Program excites Bentonville education, business leaders

BENTONVILLE -- Momentum is building in the School District for implementing a program giving high school students the chance to learn and gain skills while working closely with Northwest Arkansas employers.

District administrators, business leaders and community members have traveled to the Kansas City area several times within the past year to observe two Center for Advanced Professional Studies programs -- commonly referred to as CAPS -- in action. Superintendent Michael Poore has made three trips to see the programs, he said.

Blue Valley CAPS

The Blue Valley School District in Kansas runs a Center for Advanced Professional Studies program with the following enrollment requirements. Interested students need to:

• attain junior or senior status

• desire to work in a profession-based, real-world environment with other Blue Valley high school students

• be willing to comply with business ethics and dress codes determined by the type of CAPS study they are involved in

• be willing to spend two or three periods a day away from their home high school

• be able to provide their own transportation to CAPS and business partner sites

Source: www.bvcaps.org

The Blue Valley School District, which covers a portion of suburban Kansas City, Kan., has five high schools involved in its CAPS program. The nearby Northland CAPS program involves a consortium of six other districts.

Bentonville administrators hope to establish a similar program in which students serve as interns or provide professional services to small business and nonprofit clients in the community. Students and mentors would build professional relationships to solve real-world problems and gain valuable work experience.

The program would be implemented in phases, with phase one focusing on a single strand of study: computer science. That could start this year if the School Board approves it.

"We'll start small with that one course and one strand, and kind of work out the kinks of the overall program in that phase," said Andy Mayes, district director of technology.

Tata Consultancy Services has offered space for student collaboration and Wal-Mart has offered to host student interns, according to a presentation made earlier this month to the board. Northwest Arkansas Community College and the Ozark STEM Foundation also are involved. STEM is an acronym for science, technology, engineering and math.

The district eventually will introduce additional strands such as the construction trades, health professions and hospitality. The final step is to combine all of those strands into a regional innovation center to facilitate cross-curricular collaboration -- the kind of setup seen in the Kansas City area programs.

"That's where you see the magic happen," Mayes said.

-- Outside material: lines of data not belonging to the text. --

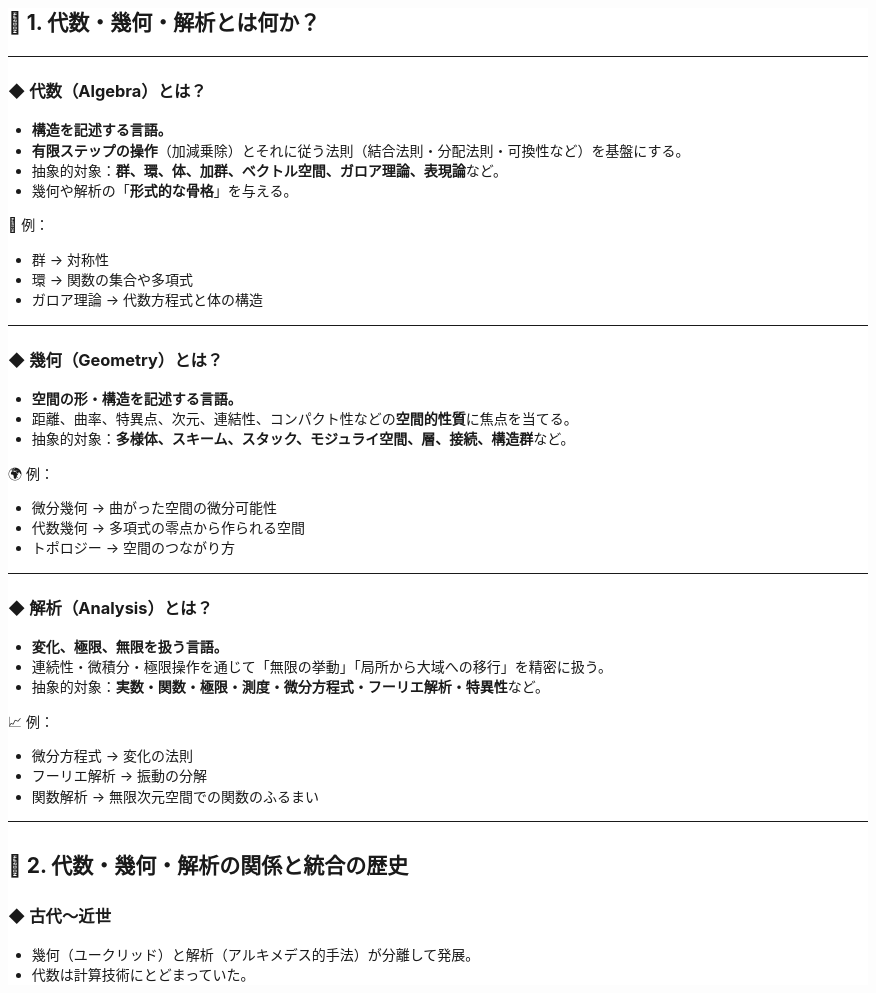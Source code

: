 ## 🧮 1. 代数・幾何・解析とは何か？

---

### ◆ 代数（Algebra）とは？

* **構造を記述する言語。**
* **有限ステップの操作**（加減乗除）とそれに従う法則（結合法則・分配法則・可換性など）を基盤にする。
* 抽象的対象：**群、環、体、加群、ベクトル空間、ガロア理論、表現論**など。
* 幾何や解析の「**形式的な骨格**」を与える。

🔧 例：

* 群 → 対称性
* 環 → 関数の集合や多項式
* ガロア理論 → 代数方程式と体の構造

---

### ◆ 幾何（Geometry）とは？

* **空間の形・構造を記述する言語。**
* 距離、曲率、特異点、次元、連結性、コンパクト性などの**空間的性質**に焦点を当てる。
* 抽象的対象：**多様体、スキーム、スタック、モジュライ空間、層、接続、構造群**など。

🌍 例：

* 微分幾何 → 曲がった空間の微分可能性
* 代数幾何 → 多項式の零点から作られる空間
* トポロジー → 空間のつながり方

---

### ◆ 解析（Analysis）とは？

* **変化、極限、無限を扱う言語。**
* 連続性・微積分・極限操作を通じて「無限の挙動」「局所から大域への移行」を精密に扱う。
* 抽象的対象：**実数・関数・極限・測度・微分方程式・フーリエ解析・特異性**など。

📈 例：

* 微分方程式 → 変化の法則
* フーリエ解析 → 振動の分解
* 関数解析 → 無限次元空間での関数のふるまい

---

## 🔄 2. 代数・幾何・解析の関係と統合の歴史

### ◆ 古代〜近世

* 幾何（ユークリッド）と解析（アルキメデス的手法）が分離して発展。
* 代数は計算技術にとどまっていた。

Mayes described a project he observed at the Blue Valley CAPS center. Students in a programming class were building a website for the Kansas City Royals to provide an instant look at exactly which seats in the team's stadium are occupied at any given time. Down the hall, another group of students was figuring out how to install sensors for each seat. Yet another group in global business unit was working on a marketing plan for the team to use based on the data collected from the website.

That collaborative effort across multiple strands is what the district is aiming for, Mayes said.

The program teaches business skills and life skills, said Paul Stolt, the Bentonville district's communications director. It fits with the district's goal of making education real, relevant and relational to students, Stolt said.

The program also addresses employers' needs, Stolt said. In a recent survey of chief executive officers, almost all respondents said their companies face a skills gap.

"What this program would do is address some of these critical skills that have been identified by business leaders as skills their workers need to have," Stolt said.

Kurt Haas, a Wal-Mart home office employee and co-founder of the Ozark STEM Foundation, said the skills gap is real. CAPS is probably the best way to begin filling that gap, he said.

"There is an urgency," Haas said. "The urgency today is that if we don't have a way to introduce our students into something that is more real than standardized testing, then we may lose them."

Students handed him their business cards during his visit, Haas said.

"How many times have you had a student walk up to you and talk about the projects they're working on and give you their business cards?" he said.

Jon Cadieux, founder of the Northwest Arkansas Tech Council, said it shouldn't be a matter of deciding whether Bentonville should adopt the program, but when.

"This is something that is going to spread because it works. It is going to spread like crazy," Cadieux said. "I've talked to a lot of business leaders in the community through my connections and they are 100 percent behind it."

The program, which began at Blue Valley School District in 2009, is not widespread but has been adopted by some school districts in Iowa, Minnesota and Utah.

Brent Leas, a Bentonville School Board member, toured the Kansas City CAPS programs in February. He encouraged fellow board members to see the programs for themselves.

"To see it in action was much better than just hearing about it," Leas said. "To actually see it and be on the ground there is pretty cool."

Travis Riggs, board president, said former superintendent Gary Compton proposed a program like CAPS several years ago, but the board did not pursue it. Riggs was the only current board member on the board at that time.

"Everyone said no, that's not the right thing for us," Riggs said. "We should have done this four or five years ago. Sometimes it's just timing."